> _TASK DETAILS_
Copy every line in the records below that contains the word "points".

(Rendered images with source text)
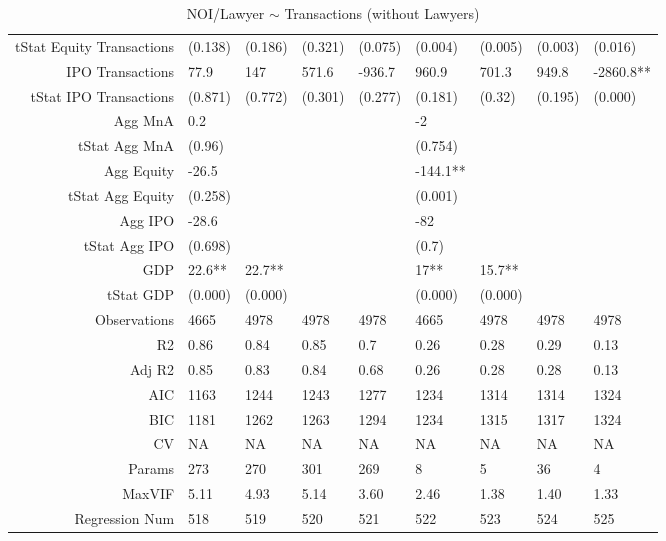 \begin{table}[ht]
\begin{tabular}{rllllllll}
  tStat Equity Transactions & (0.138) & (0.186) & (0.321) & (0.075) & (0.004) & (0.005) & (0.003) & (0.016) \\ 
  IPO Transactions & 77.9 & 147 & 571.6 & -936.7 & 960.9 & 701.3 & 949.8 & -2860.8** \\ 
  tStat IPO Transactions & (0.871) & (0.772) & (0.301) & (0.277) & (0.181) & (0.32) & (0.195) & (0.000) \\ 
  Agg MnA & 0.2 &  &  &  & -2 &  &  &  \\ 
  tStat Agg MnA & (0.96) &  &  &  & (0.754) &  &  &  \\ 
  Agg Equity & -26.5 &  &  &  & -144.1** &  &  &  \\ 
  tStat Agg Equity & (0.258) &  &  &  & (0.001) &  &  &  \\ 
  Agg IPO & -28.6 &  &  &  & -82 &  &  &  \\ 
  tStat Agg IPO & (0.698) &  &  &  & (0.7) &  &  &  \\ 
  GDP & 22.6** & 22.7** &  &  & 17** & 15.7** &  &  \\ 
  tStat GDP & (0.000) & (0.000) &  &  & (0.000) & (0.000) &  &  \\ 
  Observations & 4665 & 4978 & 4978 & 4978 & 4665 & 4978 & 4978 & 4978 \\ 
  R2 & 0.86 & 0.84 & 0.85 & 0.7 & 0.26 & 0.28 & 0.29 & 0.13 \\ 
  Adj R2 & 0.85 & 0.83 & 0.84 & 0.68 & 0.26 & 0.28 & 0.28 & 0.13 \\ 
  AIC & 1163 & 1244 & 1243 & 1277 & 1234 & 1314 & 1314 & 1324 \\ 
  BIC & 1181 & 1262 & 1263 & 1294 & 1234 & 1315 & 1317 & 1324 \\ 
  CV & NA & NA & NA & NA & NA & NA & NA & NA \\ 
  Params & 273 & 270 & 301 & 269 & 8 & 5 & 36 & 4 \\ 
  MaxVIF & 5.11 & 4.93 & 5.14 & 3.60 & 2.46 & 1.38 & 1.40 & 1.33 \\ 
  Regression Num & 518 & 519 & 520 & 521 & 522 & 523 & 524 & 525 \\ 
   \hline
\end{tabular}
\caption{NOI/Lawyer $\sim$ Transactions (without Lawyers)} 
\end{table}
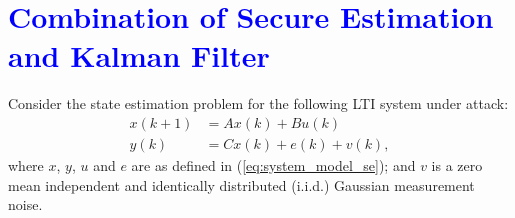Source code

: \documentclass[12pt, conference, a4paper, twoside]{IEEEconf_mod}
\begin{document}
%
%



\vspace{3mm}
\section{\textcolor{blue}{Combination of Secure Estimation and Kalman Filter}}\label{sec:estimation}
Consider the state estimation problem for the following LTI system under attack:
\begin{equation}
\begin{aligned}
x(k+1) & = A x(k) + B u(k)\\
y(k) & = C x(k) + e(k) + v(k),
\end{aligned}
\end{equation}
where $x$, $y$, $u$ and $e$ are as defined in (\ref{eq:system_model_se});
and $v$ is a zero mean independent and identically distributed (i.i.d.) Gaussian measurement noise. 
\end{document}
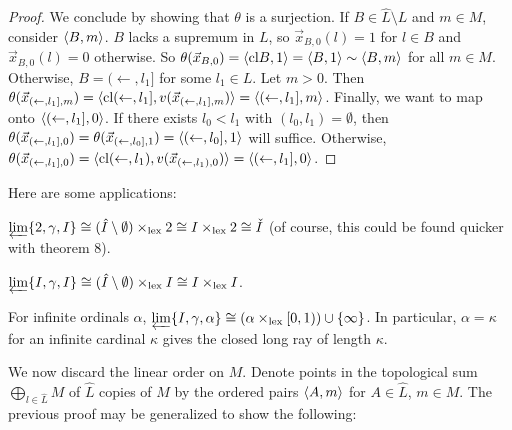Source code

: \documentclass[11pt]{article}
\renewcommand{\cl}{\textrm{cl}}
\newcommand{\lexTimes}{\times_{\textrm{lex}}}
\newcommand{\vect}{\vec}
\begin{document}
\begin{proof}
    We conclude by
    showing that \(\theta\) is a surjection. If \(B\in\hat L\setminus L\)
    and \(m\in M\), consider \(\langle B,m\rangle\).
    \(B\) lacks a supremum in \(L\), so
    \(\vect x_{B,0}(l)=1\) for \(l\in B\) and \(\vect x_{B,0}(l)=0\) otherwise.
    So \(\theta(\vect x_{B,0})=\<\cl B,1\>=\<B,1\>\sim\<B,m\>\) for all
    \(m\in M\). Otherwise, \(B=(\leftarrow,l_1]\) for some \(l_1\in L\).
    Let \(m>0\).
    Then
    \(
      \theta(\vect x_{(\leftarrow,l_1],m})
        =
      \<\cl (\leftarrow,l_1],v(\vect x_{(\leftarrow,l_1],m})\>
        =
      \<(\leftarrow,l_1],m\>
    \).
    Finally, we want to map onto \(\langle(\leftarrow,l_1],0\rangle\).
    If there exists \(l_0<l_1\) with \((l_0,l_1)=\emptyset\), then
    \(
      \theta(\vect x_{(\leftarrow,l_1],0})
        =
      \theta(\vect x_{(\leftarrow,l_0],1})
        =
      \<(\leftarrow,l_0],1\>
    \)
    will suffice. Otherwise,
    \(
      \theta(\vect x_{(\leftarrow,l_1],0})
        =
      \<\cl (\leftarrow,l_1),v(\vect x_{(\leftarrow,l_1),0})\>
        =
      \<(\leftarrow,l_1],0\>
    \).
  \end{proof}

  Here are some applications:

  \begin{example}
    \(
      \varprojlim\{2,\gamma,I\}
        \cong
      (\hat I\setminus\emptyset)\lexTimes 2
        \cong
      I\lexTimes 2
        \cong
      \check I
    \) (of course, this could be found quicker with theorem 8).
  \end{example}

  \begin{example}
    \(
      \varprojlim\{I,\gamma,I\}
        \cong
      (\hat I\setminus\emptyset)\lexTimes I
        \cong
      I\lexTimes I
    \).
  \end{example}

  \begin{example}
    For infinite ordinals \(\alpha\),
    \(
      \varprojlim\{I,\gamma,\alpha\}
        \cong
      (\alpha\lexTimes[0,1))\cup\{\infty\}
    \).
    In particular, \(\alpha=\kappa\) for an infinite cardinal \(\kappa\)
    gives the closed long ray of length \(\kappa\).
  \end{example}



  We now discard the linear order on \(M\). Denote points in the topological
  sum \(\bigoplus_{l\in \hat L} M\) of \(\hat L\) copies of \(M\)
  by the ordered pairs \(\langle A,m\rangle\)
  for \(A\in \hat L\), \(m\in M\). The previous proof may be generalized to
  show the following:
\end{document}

--

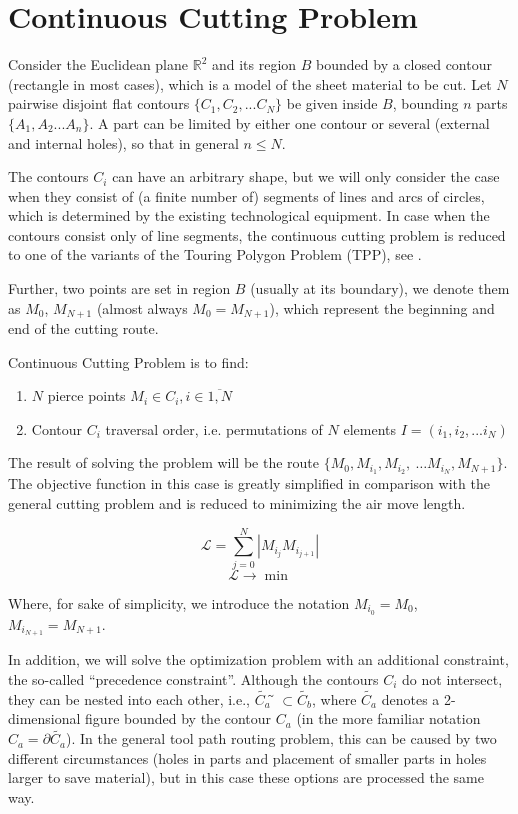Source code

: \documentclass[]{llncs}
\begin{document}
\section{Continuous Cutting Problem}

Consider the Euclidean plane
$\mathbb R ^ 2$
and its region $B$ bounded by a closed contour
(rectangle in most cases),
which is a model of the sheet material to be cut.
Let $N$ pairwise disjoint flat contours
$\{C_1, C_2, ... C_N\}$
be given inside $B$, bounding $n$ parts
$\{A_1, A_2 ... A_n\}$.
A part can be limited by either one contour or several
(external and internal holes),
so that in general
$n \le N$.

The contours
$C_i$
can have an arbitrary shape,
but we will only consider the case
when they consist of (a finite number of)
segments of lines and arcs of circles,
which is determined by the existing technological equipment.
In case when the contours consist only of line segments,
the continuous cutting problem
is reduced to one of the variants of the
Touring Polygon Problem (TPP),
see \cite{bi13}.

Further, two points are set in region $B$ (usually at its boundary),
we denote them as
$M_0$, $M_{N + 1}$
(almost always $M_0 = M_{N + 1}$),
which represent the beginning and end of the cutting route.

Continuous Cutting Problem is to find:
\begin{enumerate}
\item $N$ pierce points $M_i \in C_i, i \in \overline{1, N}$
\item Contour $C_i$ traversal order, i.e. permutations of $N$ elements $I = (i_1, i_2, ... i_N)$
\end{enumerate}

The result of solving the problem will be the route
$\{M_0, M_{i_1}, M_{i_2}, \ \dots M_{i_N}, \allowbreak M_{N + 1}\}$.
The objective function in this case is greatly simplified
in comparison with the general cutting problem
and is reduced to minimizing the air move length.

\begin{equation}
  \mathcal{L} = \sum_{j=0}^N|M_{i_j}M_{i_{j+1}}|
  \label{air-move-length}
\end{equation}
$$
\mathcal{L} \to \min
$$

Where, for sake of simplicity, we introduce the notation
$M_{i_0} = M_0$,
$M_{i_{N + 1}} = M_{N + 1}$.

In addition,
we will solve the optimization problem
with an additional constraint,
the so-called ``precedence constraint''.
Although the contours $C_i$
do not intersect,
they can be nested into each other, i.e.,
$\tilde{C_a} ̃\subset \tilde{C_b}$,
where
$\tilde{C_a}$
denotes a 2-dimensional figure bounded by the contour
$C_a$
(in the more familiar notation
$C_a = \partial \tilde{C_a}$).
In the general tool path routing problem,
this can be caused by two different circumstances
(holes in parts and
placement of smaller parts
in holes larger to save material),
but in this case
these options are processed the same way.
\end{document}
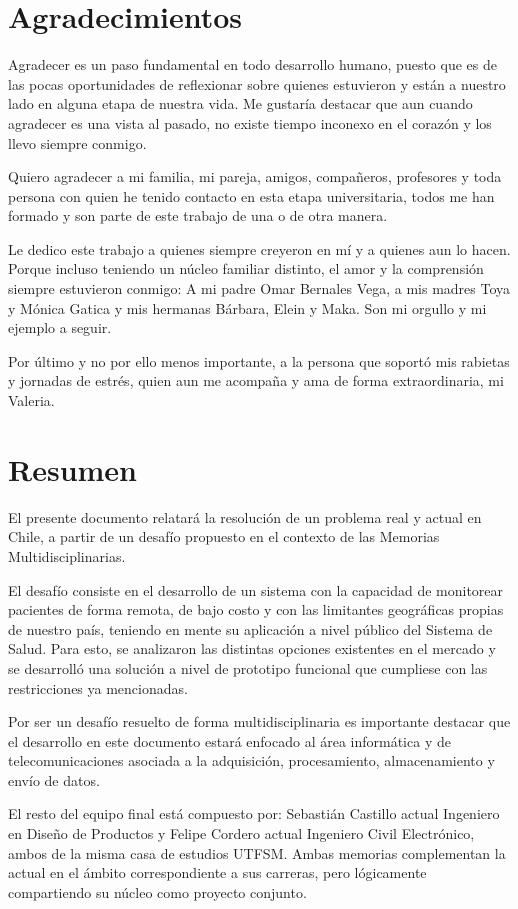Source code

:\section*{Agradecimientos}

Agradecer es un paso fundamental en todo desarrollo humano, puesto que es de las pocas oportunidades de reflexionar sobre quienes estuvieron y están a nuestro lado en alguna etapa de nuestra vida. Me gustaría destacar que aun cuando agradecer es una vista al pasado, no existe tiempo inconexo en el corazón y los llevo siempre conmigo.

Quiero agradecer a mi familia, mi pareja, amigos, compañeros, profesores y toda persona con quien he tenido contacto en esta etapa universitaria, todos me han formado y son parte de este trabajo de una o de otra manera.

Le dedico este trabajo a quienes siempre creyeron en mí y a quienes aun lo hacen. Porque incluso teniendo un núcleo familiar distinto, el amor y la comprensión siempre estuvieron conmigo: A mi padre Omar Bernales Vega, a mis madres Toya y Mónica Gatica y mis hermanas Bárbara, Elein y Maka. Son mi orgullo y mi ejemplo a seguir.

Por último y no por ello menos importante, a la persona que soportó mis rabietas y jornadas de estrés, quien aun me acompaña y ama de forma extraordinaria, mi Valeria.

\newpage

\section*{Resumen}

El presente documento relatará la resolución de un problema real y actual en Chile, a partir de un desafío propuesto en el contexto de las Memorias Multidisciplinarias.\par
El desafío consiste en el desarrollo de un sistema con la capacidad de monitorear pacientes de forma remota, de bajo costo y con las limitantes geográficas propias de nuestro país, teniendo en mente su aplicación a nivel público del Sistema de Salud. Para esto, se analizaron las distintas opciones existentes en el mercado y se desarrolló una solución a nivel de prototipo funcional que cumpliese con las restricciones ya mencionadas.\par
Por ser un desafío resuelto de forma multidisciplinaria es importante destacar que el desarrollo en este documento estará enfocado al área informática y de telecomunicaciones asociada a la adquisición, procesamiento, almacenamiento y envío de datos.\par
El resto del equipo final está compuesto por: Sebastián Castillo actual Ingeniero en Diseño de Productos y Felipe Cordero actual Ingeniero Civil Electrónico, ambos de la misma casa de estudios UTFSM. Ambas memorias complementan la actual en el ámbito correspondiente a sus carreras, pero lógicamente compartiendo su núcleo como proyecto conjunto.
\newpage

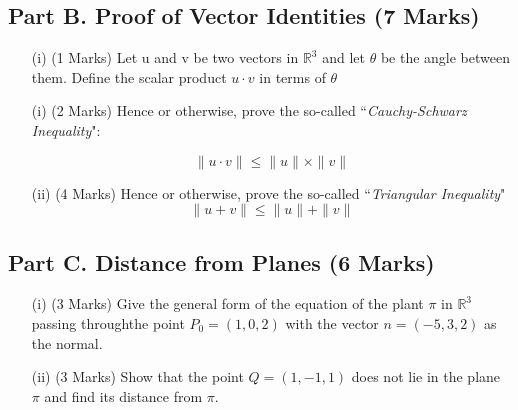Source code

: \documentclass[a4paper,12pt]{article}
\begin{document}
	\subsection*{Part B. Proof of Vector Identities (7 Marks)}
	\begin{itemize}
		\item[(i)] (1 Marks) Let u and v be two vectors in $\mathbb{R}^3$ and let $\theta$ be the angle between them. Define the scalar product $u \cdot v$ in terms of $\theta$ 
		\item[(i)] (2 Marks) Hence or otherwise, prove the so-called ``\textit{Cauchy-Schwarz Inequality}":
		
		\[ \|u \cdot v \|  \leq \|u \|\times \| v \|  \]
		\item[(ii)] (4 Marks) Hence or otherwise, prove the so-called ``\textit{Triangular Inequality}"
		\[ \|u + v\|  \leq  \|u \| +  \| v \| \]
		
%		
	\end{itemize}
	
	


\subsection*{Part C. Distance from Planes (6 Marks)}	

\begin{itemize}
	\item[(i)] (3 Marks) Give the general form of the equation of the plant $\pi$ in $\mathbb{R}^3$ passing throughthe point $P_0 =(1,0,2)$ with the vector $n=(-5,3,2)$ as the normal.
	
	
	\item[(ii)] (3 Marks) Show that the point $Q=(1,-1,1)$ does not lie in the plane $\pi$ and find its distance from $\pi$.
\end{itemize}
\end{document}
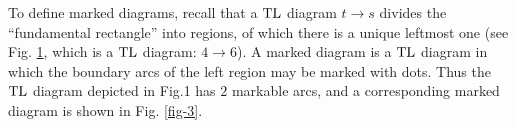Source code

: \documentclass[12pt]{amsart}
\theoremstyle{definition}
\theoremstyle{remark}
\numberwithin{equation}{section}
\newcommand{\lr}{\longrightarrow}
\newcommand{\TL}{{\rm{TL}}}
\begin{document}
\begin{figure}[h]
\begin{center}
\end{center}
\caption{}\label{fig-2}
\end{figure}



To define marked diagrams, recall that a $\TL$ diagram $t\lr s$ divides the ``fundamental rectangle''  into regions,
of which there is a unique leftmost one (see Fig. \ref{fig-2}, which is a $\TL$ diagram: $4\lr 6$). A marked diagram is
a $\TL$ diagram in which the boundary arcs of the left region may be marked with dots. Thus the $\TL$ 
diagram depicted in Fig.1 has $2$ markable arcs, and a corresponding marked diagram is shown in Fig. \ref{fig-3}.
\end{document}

> _ANSWER TO THIS PROBLEM_
  We now discard the linear order on \(M\). Denote points in the topological
Further, two points are set in region $B$ (usually at its boundary),
\item $N$ pierce points $M_i \in C_i, i \in \overline{1, N}$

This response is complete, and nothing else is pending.